Mixed partial derivatives ∂²f/∂x∂y and ∂²f/∂y∂x measure rate of change in two different variables. Clairaut's theorem states that if mixed partials are continuous, then ∂²f/∂x∂y = ∂²f/∂y∂x (they commute).
You already know how to compute a partial derivative: fix all variables except one and differentiate with respect to that one variable. A higher-order partial derivative simply repeats this process. The second partial ∂²f/∂x² means differentiate with respect to x twice. The mixed partial ∂²f/∂y∂x means differentiate with respect to x first, then with respect to y. Notation reads right-to-left: differentiate the rightmost variable first.
To build intuition, think of ∂f/∂x as a new function — the "x-slope function" that tells you how steeply f rises in the x-direction at each point. The mixed partial ∂²f/∂y∂x asks: how does that x-slope *change* as you move in the y-direction? If ∂²f/∂y∂x > 0 at a point, it means that moving in the +y direction makes the x-slope steeper. Alternatively, ∂²f/∂x∂y asks how the y-slope changes as you move in x. These are questions about the *interaction* between the two variables — does being larger in one direction affect how sensitive the function is to the other direction?

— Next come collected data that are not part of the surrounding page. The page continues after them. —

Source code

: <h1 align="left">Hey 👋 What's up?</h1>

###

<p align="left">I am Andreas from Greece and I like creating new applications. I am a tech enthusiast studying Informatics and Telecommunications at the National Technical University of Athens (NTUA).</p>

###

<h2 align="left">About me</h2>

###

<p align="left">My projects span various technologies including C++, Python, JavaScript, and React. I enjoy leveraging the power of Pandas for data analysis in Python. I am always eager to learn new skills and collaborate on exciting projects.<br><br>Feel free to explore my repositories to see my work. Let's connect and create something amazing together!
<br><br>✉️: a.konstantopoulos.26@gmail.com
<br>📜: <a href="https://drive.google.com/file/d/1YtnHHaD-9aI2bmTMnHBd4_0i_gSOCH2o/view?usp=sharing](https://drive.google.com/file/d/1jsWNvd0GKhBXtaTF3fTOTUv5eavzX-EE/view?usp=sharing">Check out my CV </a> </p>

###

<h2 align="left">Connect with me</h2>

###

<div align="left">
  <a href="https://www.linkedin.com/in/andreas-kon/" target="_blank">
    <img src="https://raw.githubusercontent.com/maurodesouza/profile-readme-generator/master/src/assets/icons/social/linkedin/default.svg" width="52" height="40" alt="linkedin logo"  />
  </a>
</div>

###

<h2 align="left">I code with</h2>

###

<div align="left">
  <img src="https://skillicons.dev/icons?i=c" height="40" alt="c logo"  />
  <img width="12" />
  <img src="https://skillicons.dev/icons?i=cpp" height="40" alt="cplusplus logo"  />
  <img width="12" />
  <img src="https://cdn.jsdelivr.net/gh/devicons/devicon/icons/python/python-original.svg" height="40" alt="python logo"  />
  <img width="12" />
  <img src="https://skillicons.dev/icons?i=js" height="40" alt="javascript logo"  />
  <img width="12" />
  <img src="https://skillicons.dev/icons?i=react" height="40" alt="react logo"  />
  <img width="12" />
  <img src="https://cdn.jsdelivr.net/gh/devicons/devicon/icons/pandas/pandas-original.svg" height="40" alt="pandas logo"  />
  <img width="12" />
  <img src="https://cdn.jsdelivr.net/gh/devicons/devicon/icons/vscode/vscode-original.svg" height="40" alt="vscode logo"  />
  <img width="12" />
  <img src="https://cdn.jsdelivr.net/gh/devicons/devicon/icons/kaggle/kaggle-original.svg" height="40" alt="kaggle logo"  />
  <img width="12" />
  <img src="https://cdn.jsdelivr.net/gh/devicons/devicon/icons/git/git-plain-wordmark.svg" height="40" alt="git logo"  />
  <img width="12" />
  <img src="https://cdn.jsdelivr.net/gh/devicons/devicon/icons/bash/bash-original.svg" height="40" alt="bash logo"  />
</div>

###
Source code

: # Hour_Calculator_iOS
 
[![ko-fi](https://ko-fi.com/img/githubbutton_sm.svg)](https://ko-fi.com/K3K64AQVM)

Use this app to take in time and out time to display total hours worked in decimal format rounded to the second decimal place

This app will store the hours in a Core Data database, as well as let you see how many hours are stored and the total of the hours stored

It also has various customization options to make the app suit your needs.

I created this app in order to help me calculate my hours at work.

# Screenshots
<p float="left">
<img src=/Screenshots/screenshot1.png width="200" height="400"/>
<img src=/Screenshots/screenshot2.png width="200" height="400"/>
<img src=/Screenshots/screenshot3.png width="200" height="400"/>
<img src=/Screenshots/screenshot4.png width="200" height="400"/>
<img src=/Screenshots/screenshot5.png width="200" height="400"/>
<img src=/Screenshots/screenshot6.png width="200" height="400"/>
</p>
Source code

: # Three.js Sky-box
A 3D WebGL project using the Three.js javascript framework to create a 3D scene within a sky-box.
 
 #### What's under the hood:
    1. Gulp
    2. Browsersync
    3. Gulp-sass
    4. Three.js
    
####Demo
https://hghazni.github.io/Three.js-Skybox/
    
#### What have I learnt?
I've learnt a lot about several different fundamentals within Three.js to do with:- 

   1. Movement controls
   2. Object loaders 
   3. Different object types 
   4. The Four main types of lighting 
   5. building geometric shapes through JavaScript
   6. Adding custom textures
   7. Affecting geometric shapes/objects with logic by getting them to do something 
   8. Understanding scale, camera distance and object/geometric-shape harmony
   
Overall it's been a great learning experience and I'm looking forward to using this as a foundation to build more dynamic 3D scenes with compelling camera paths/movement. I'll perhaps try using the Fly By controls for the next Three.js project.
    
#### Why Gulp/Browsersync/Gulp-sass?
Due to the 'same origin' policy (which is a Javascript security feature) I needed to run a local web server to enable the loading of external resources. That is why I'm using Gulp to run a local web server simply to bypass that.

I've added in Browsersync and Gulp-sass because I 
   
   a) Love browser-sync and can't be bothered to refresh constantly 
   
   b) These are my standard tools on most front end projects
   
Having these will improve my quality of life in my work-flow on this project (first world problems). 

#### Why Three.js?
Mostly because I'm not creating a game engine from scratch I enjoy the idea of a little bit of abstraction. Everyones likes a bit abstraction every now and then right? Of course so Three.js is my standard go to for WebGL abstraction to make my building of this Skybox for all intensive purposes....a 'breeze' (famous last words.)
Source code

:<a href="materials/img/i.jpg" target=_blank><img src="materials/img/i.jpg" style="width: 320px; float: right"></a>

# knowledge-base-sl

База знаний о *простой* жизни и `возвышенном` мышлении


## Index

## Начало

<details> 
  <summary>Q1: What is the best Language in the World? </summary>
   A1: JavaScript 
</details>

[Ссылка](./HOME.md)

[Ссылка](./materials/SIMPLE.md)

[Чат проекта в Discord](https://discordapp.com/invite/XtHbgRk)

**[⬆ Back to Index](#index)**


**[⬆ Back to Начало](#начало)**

Clairaut's theorem is the central result: if both mixed partials ∂²f/∂x∂y and ∂²f/∂y∂x exist and are continuous near a point, then they are equal there. For virtually all functions encountered in calculus, this continuity condition holds, so in practice you can differentiate in either order and get the same answer. The theorem is not trivially true — there exist pathological functions where the mixed partials exist but disagree — but those functions fail the continuity hypothesis. For smooth functions, order of differentiation is irrelevant.
The Hessian matrix is where higher-order partials become a tool. For f(x, y), the Hessian is the 2×2 matrix of second partials: [[∂²f/∂x², ∂²f/∂x∂y], [∂²f/∂y∂x, ∂²f/∂y²]]. By Clairaut's theorem, the Hessian is symmetric whenever the mixed partials are continuous. The second derivative test for critical points relies entirely on the Hessian — specifically on its determinant and leading entry — so computing higher-order partials accurately is the prerequisite skill for classifying local minima, maxima, and saddle points in multivariable calculus.